The shooting outside Southwest Elementary School killed a teen player and a woman who police said came to his aid.
GRAND RAPIDS, Mich. — Grand Rapids families returned to school support services after police said a soccer game dispute outside Southwest Elementary School led to the fatal shootings of a 15-year-old boy and a woman who tried to help him.
The May 5 shooting closed Southwest Elementary and Southwest Middle High School, turned a neighborhood play area into a homicide scene and left students, parents and staff grieving two people known to children who used the field. Police said Rafael Martinez-Lopez, 18, was later arrested and charged after Jeremiah Griffin-Cuevas and Savanah Rubio, also known as Savanah Villarreal, were shot on school grounds near Oakland Avenue SW and Rumsey Street SW.
For school officials, the first public step after the shooting was not a court hearing but a pause in the school week. The district closed both Southwest Elementary and the nearby middle-high school the next day so the community could absorb what had happened. Southwest Elementary stayed closed another day, then opened briefly from noon to 2 p.m. for crisis teams, school therapists and sack lunches. Families were told that more support would be available when classes resumed. The response showed how the shooting reached beyond the two victims and into classrooms where children knew the playground, the field and, in some cases, the people who were there.
Police said the violence began in the early evening, after the school day had ended and a group of children and older juveniles gathered for an informal soccer game. Interim Police Chief Joe Trigg said an 18-year-old asked to play and was turned away, or that his younger brother was refused by the group. What is clear from police accounts is that the refusal led to a verbal dispute. Trigg said the suspect “did not like the fact that he was turned away,” then pulled a firearm and shot Jeremiah. Police said Rubio moved to help the boy and became the second target.
Officers responded at about 6:40 p.m. and found the victims on the property of Southwest Elementary School. Jeremiah died where he was shot. Rubio was taken to a hospital with life-threatening injuries and later died. Police said the suspect fled the immediate area, but officers located him at a nearby residence and took him into custody. Investigators said seven or eight juveniles witnessed the violence, making the shooting a trauma event for children who had expected to play soccer and instead watched a friend and an adult fall to gunfire. Trigg called that part of the case “horrific.”

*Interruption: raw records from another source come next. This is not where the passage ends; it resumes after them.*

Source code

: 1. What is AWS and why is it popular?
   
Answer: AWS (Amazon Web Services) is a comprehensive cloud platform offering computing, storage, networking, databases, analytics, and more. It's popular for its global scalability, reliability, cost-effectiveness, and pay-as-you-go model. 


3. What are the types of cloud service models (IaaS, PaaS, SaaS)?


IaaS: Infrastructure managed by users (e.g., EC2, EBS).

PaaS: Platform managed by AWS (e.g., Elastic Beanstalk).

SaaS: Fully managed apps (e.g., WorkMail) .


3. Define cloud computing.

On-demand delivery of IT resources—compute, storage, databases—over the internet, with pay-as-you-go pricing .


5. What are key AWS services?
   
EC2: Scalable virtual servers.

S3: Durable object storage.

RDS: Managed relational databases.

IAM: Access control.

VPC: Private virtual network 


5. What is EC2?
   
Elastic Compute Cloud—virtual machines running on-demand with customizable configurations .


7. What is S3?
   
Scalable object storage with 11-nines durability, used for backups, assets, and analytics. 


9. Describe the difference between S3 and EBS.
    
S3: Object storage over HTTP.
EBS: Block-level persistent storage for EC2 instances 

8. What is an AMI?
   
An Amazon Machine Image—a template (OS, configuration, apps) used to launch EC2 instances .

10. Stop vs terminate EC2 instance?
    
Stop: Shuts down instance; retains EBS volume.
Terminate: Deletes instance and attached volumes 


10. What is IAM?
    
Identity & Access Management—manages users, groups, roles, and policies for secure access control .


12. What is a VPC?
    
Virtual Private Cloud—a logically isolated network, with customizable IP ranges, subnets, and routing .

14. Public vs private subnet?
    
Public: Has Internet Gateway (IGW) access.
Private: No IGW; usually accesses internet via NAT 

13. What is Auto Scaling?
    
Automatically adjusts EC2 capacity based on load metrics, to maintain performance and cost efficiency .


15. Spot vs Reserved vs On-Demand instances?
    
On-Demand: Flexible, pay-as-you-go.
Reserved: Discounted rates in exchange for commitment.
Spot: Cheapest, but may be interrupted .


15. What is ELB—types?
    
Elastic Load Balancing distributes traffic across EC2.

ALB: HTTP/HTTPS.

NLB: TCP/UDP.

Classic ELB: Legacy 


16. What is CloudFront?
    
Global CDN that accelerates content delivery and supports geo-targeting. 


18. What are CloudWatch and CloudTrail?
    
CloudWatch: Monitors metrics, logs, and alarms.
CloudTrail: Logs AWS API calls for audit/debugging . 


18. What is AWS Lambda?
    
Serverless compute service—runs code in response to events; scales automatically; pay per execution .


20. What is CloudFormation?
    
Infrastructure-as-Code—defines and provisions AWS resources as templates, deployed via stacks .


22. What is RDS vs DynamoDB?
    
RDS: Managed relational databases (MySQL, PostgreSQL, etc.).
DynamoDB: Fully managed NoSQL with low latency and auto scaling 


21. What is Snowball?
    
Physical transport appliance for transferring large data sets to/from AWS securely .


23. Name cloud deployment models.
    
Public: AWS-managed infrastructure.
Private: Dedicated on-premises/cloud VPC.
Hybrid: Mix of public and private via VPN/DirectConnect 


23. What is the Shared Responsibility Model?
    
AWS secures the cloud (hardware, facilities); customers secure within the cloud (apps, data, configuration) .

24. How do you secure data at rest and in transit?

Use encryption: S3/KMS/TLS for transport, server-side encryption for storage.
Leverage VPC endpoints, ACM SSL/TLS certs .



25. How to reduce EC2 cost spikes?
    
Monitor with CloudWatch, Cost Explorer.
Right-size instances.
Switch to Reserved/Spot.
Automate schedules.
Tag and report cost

The names released over the next two days deepened the impact. Police identified Jeremiah as the teen killed in the shooting. Relatives and friends said Rubio, a mother of eight, had been supervising children at the game and was connected to Jeremiah through her son. Family members said earlier problems on the field had made adults more watchful when children played there. Angelita Tierrablanca, Rubio’s sister, described her as someone who loved children and acted for them. “She was so selfless,” Tierrablanca said. Mildred Griffin, Jeremiah’s mother, said Rubio’s action in the final moments mattered to her family because Jeremiah considered Rubio an aunt.
Charges followed as detectives completed initial reports for prosecutors. The Grand Rapids Police Department said Martinez-Lopez faced two counts of open murder, two felony firearm charges and three additional weapons charges. Court information later included an allegation that he tried to shoot another child but the gun did not discharge. Martinez-Lopez appeared in court and was ordered jailed without bond. His attorney said he had no criminal record. Police also said the Kent County Medical Examiner ruled Jeremiah’s and Rubio’s deaths homicides, a formal step that supported the criminal case moving forward.
The area around Southwest Elementary sits in the Roosevelt Park part of Grand Rapids, where school property, homes and neighborhood recreation space meet. That setting shaped how residents spoke about the shooting. Donny Irving, a resident who visited the site, said the loss felt shared because playgrounds and school fields are places many families use. “Everyone knows a youth and people who go to playgrounds who play, school students,” Irving said. He said the whole community felt the loss. The comment reflected a wider concern that the shooting had struck a familiar place and an ordinary routine.
The school district’s support plan became part of the story because many of the witnesses were children and because other students would return to a building beside the scene. Crisis workers were expected to help students and families process fear, grief and questions about what they saw or heard. Officials did not describe the school closures as punishment or a long-term shutdown. They were framed as a short break for safety work, investigation needs and emotional support. Police, meanwhile, praised officers for rendering aid, securing the area and arresting the suspect without more violence.
The court process is expected to continue in Kent County as prosecutors present the case and defense lawyers review evidence. The charges carry serious possible penalties, but the allegations remain to be tested in court. Investigators have not publicly answered every question about how the firearm was obtained, what was said during the argument or how many children were directly threatened. As of May 27, Martinez-Lopez remained jailed without bond, and the school community was left to mark the deaths of Jeremiah Griffin-Cuevas and Savanah Rubio while classes moved forward around the place where they were killed.
Author note: Last updated May 27, 2026.